WORK ITEM: Every entry below needs to be copied exactly.

BEGIN

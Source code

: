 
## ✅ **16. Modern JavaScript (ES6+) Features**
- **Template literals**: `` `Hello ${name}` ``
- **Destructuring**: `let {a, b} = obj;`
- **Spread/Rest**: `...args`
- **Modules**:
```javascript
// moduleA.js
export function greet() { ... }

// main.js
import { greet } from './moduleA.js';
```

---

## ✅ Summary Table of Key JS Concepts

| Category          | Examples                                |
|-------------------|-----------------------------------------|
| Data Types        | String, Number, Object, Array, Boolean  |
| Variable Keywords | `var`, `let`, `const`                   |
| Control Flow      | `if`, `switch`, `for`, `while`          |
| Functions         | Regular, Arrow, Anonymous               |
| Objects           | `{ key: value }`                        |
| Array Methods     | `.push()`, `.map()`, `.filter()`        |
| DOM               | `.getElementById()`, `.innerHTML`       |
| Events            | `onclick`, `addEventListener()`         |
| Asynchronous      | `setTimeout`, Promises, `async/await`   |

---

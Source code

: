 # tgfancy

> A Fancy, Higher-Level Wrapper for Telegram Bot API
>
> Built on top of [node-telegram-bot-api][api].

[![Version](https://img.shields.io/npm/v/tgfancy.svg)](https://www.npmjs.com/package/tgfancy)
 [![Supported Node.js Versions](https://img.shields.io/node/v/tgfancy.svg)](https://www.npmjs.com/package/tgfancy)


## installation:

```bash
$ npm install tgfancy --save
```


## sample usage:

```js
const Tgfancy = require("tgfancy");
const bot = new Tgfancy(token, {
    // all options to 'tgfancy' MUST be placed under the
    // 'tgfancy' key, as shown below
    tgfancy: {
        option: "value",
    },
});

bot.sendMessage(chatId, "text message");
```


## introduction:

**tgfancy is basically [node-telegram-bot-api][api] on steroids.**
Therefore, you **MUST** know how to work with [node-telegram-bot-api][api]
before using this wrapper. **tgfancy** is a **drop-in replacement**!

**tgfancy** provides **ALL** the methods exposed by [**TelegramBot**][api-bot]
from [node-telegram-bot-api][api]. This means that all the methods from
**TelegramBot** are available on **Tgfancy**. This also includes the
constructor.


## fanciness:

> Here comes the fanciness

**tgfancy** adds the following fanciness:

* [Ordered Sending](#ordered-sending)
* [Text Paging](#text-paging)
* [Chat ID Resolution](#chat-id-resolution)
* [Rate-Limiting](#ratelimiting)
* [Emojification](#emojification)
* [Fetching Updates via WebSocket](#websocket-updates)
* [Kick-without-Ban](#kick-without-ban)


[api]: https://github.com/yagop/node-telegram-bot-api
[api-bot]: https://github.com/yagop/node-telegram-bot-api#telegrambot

END

TASK RESPONSE:
Source code

: 
## ✅ **16. Modern JavaScript (ES6+) Features**
- **Template literals**: `` `Hello ${name}` ``
- **Destructuring**: `let {a, b} = obj;`
- **Spread/Rest**: `...args`
- **Modules**:
```javascript
// moduleA.js
export function greet() { ... }

// main.js
import { greet } from './moduleA.js';
```

---

## ✅ Summary Table of Key JS Concepts

| Category          | Examples                                |
|-------------------|-----------------------------------------|
| Data Types        | String, Number, Object, Array, Boolean  |
| Variable Keywords | `var`, `let`, `const`                   |
| Control Flow      | `if`, `switch`, `for`, `while`          |
| Functions         | Regular, Arrow, Anonymous               |
| Objects           | `{ key: value }`                        |
| Array Methods     | `.push()`, `.map()`, `.filter()`        |
| DOM               | `.getElementById()`, `.innerHTML`       |
| Events            | `onclick`, `addEventListener()`         |
| Asynchronous      | `setTimeout`, Promises, `async/await`   |

---

Source code

: # tgfancy

> A Fancy, Higher-Level Wrapper for Telegram Bot API
>
> Built on top of [node-telegram-bot-api][api].

[![Version](https://img.shields.io/npm/v/tgfancy.svg)](https://www.npmjs.com/package/tgfancy)
 [![Supported Node.js Versions](https://img.shields.io/node/v/tgfancy.svg)](https://www.npmjs.com/package/tgfancy)


## installation:

```bash
$ npm install tgfancy --save
```


## sample usage:

```js
const Tgfancy = require("tgfancy");
const bot = new Tgfancy(token, {
    // all options to 'tgfancy' MUST be placed under the
    // 'tgfancy' key, as shown below
    tgfancy: {
        option: "value",
    },
});

bot.sendMessage(chatId, "text message");
```


## introduction:

**tgfancy is basically [node-telegram-bot-api][api] on steroids.**
Therefore, you **MUST** know how to work with [node-telegram-bot-api][api]
before using this wrapper. **tgfancy** is a **drop-in replacement**!

**tgfancy** provides **ALL** the methods exposed by [**TelegramBot**][api-bot]
from [node-telegram-bot-api][api]. This means that all the methods from
**TelegramBot** are available on **Tgfancy**. This also includes the
constructor.


## fanciness:

> Here comes the fanciness

**tgfancy** adds the following fanciness:

* [Ordered Sending](#ordered-sending)
* [Text Paging](#text-paging)
* [Chat ID Resolution](#chat-id-resolution)
* [Rate-Limiting](#ratelimiting)
* [Emojification](#emojification)
* [Fetching Updates via WebSocket](#websocket-updates)
* [Kick-without-Ban](#kick-without-ban)


[api]: https://github.com/yagop/node-telegram-bot-api
[api-bot]: https://github.com/yagop/node-telegram-bot-api#telegrambot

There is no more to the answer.